Kelima, kebudayaan postmodern ditandai dengan meledaknya budaya massa, budaya populer serta budaya media massa. Kapitalisme lanjut yang bergandengan tangan dengan pesatnya perkembangan teknologi, telah memberikan peranan penting kepada pasar dan konsumen sebagai institusi kekuasaan baru menggantikan peran negara, militer dan parlemen
Tokoh-tokoh postmodernisme Jean Baudrillard (1929) Jean Baudrillard terkenal karena kritiknya teknologi modern dan media. Dia menolak untuk membedakan antara penampilan dan setiap realitas berbaring di belakang mereka. Baginya, perbedaan antara penanda dan petanda akhirnya runtuh. Jean-François Lyotard (1924-1998) Dalam Discours, angka (1971) karyanya Lyotard membuat pembedaan-tion yang ia percaya strukturalisme telah diabaikan. Dia membedakan antara apa yang 'dilihat' dan dirasakan dalam tiga dimensi (yang 'figural') dan apa yang 'membaca': teks dua dimensi. Bergema Foucault, ia berpendapat bahwa apa yang dianggap sebagai pemikiran rasional oleh para pemikir modernis, pada kenyataannya, bentuk kontrol dan dominasi. Untuk Lyotard, tingkat 'figural', yang tampaknya untuk menggabungkan sesuatu yang mirip dengan libido Freudian, atau kekuatan keinginan, memperoleh makna bersatu dengan operasi rasional thought.Art, di sisi lain, mengkritik dan destabilises dan bekerja terhadap rasa penyelesaian dan penutupan.
simpulan Posmodernisme merupakan sebuah paham yang berawal dari gerakan seni dan budaya termasuk di dalamnya sastra. Posmodernisme telah menentang mitos-mitos modern dan juga telah menghilangkan batas-batas antara seni dan kehidupan masa kini, antara elit yang hirarkhis dengan budaya populer, dan antara gabungan stalistik dengan pencampuran kode. Melalui terobosan postmodern, telah mengubah hal-hal yang tak mungkin menjadi mungkin, seperti hadirnya cybersastra yang akhir-akhir ini sedang bergema. Karena kelahirannya yang dilatar belakangi oleh pemahaman sastra dari segi modernitas yang sangat patuh pada aturan-aturan tertentu. Dari sifat modernisme yang radikal itu, posmodernisme mendobrak dan mengkontruksi tatanan yang baik dan lebih handal.
Postkkolonia merupakan suatu kajian yang merefeksikan kembali masa kolonial yakni interaksi antara penjajah dalam hal ini barat dengan masyarakat pribumi yakni timur (orient). Dimana pada saat itu terjadi penguasaan dan penundukan secara totalitas terhadap masyarakat pribumi yang meliputi segala aspek, baik secara fisik maupun mental. Kondisi sosial kultural juga tidak luput dari hegemoni barat. Dalam kajian postkolonial, barat melakukan hegemoni terhadap Negara bekas jajahan dengan mengkonstruk cara pandang bahwa masyarakat barat merupakan sosok makhluk sempurna, sehingga tolak ukur kebenaran berdasarkan praktek keBaratan. Maka dapat disimpulkan bahwa setelah sebuah Negara telah bebas dari cengkaraman penjajah, tidak berarti juga bebas dari hegemoni atau penjajahan secara konsep. Dalam hal ini masyarakat timur digiring cara pandang agar berkiblat ke barat.

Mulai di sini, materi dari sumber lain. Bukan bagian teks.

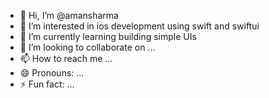 - 👋 Hi, I’m @amansharma
- 👀 I’m interested in ios development using swift and swiftui
- 🌱 I’m currently learning building simple UIs
- 💞️ I’m looking to collaborate on ...
- 📫 How to reach me ...
- 😄 Pronouns: ...
- ⚡ Fun fact: ...

<!---
amanveersharma/amanveersharma is a ✨ special ✨ repository because its `README.md` (this file) appears on your GitHub profile.
You can click the Preview link to take a look at your changes.
--->
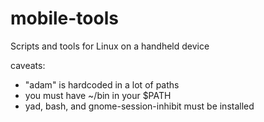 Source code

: # mobile-tools
Scripts and tools for Linux on a handheld device

caveats:
 - "adam" is hardcoded in a lot of paths
 - you must have ~/bin in your $PATH
 - yad, bash, and gnome-session-inhibit must be installed

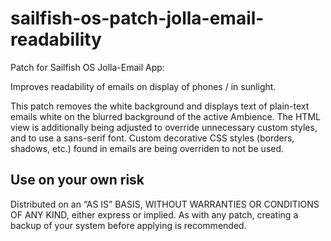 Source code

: # sailfish-os-patch-jolla-email-readability

Patch for Sailfish OS Jolla-Email App:

Improves readability of emails on display of phones / in sunlight.

This patch removes the white background and displays text of plain-text emails white on the blurred background of the active Ambience.
The HTML view is additionally being adjusted to override unnecessary custom styles, and to use a sans-serif font. Custom decorative CSS styles (borders, shadows, etc.) found in emails are being overriden to not be used.


## Use on your own risk

Distributed on an “AS IS” BASIS, WITHOUT WARRANTIES OR CONDITIONS OF ANY KIND, either express or implied.
As with any patch, creating a backup of your system before applying is recommended.
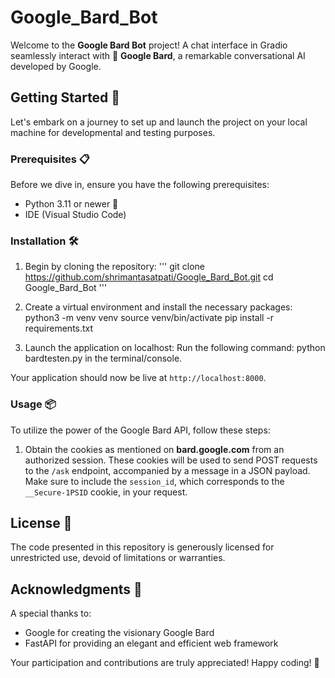 # Google_Bard_Bot 

Welcome to the **Google Bard Bot** project! A chat interface in Gradio seamlessly interact with 🤖 **Google Bard**, a remarkable conversational AI developed by Google.

## Getting Started 🚀

Let's embark on a journey to set up and launch the project on your local machine for developmental and testing purposes.

### Prerequisites 📋

Before we dive in, ensure you have the following prerequisites:

- Python 3.11 or newer 🐍
- IDE (Visual Studio Code)

### Installation 🛠️

1. Begin by cloning the repository:
   '''
    git clone https://github.com/shrimantasatpati/Google_Bard_Bot.git
    cd Google_Bard_Bot
   '''

3. Create a virtual environment and install the necessary packages:
    python3 -m venv venv
    source venv/bin/activate
    pip install -r requirements.txt

4. Launch the application on localhost:
   Run the following command: python bardtesten.py in the terminal/console.

Your application should now be live at `http://localhost:8000`.

### Usage 📦

To utilize the power of the Google Bard API, follow these steps:

1. Obtain the cookies as mentioned on **bard.google.com** from an authorized session. These cookies will be used to send POST requests to the `/ask` endpoint, accompanied by a message in a JSON payload. Make sure to include the `session_id`, which corresponds to the `__Secure-1PSID` cookie, in your request.

## License 📜

The code presented in this repository is generously licensed for unrestricted use, devoid of limitations or warranties.

## Acknowledgments 🙌

A special thanks to:

- Google for creating the visionary Google Bard
- FastAPI for providing an elegant and efficient web framework

Your participation and contributions are truly appreciated! Happy coding! 🎉
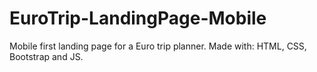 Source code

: # EuroTrip-LandingPage-Mobile
Mobile first landing page for a Euro trip planner. 
Made with: HTML, CSS, Bootstrap and JS.
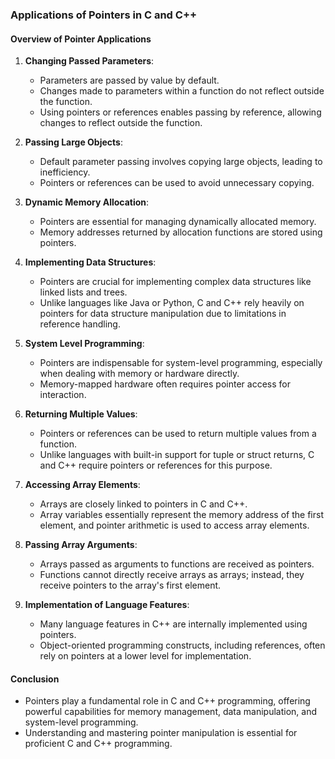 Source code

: ### Applications of Pointers in C and C++

#### Overview of Pointer Applications

1. **Changing Passed Parameters**:
   - Parameters are passed by value by default.
   - Changes made to parameters within a function do not reflect outside the function.
   - Using pointers or references enables passing by reference, allowing changes to reflect outside the function.

2. **Passing Large Objects**:
   - Default parameter passing involves copying large objects, leading to inefficiency.
   - Pointers or references can be used to avoid unnecessary copying.

3. **Dynamic Memory Allocation**:
   - Pointers are essential for managing dynamically allocated memory.
   - Memory addresses returned by allocation functions are stored using pointers.

4. **Implementing Data Structures**:
   - Pointers are crucial for implementing complex data structures like linked lists and trees.
   - Unlike languages like Java or Python, C and C++ rely heavily on pointers for data structure manipulation due to limitations in reference handling.

5. **System Level Programming**:
   - Pointers are indispensable for system-level programming, especially when dealing with memory or hardware directly.
   - Memory-mapped hardware often requires pointer access for interaction.

6. **Returning Multiple Values**:
   - Pointers or references can be used to return multiple values from a function.
   - Unlike languages with built-in support for tuple or struct returns, C and C++ require pointers or references for this purpose.

7. **Accessing Array Elements**:
   - Arrays are closely linked to pointers in C and C++.
   - Array variables essentially represent the memory address of the first element, and pointer arithmetic is used to access array elements.

8. **Passing Array Arguments**:
   - Arrays passed as arguments to functions are received as pointers.
   - Functions cannot directly receive arrays as arrays; instead, they receive pointers to the array's first element.

9. **Implementation of Language Features**:
   - Many language features in C++ are internally implemented using pointers.
   - Object-oriented programming constructs, including references, often rely on pointers at a lower level for implementation.

#### Conclusion

- Pointers play a fundamental role in C and C++ programming, offering powerful capabilities for memory management, data manipulation, and system-level programming.
- Understanding and mastering pointer manipulation is essential for proficient C and C++ programming.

Pertanyaan dan tanggapan Mba marita Apa alasan dari ciri kedua dalam postmodernisme? Mbak rusmi Posmodernisme anti modern? Pak Hidayat Apakah memang betul negara-negara yang tidak pernah dijajah, bisa dikaji dengan postkolonial? Dan apakah betul atau salah postkolonial tidak membahas tentang kolonial? Postmodernisme bukanlah pisau, atau hanya era?